- Artist: Victor K. Teterin
- Year: 1966
- Location: Private collection, Russia;

= Exhibition of Eleven (Leningrad, 1972) =

1972 Soviet art exhibition

The Exhibition of eleven artists (Выставка произведений одиннадцати ленинградских художников 1972 года) was opened at the end of 1972 in Leningrad on the Okhta district in the new Exhibition Hall of the Union of Artists of the Russian Federation. It became a significant important event in the Soviet fine art of the 1970s-1980s.

== History ==
The idea of the exhibition came from three artists - Valery Vatenin, German Yegoshin, and Zaven Arshakuny. These artists were friendly since 1950, when they studied in the painting department of Repin Institute. They invited other Leningrad painters to take part in this exhibition, including Yaroslav Krestovsky, Boris Shamanov, Leonid Tkachenko, husband and wife Victor Teterin and Evgenia Antipova from the elder generation, Valentina Rakhina, a wife of German Yegoshin, a young talented artist Vitaly Tulenev and sculptor Konstantin Simun.

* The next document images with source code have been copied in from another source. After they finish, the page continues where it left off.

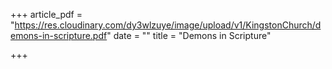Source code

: +++
article_pdf = "https://res.cloudinary.com/dy3wlzuye/image/upload/v1/KingstonChurch/demons-in-scripture.pdf"
date = ""
title = "Demons in Scripture"

+++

== Contributing artists ==
Ten known artists and a sculptor were participants of this exhibition:

- Valery Vladimirovich Vatenin (1933-1977)
- German Pavlovich Yegoshin (1931-2009)
- Boris Ivanovich Shamanov (1931-2008)
- Yaroslav Igorevich Krestovsky (1925-2003)
- Leonid Anisimovich Tkachenko (b. 1927)
- Vitaly Ivanovich Tulenev (1937-1998)
- Evgenia Petrovna Antipova (1917-2009)
- Victor Kuzmich Teterin (1922-1991)
- Valentina Ivanovna Rakhina (1932-2013)
- Zaven Petrosovich Arshakuny (1932-2012)
- Konstantin Mikhailovich Simun (b. 1934)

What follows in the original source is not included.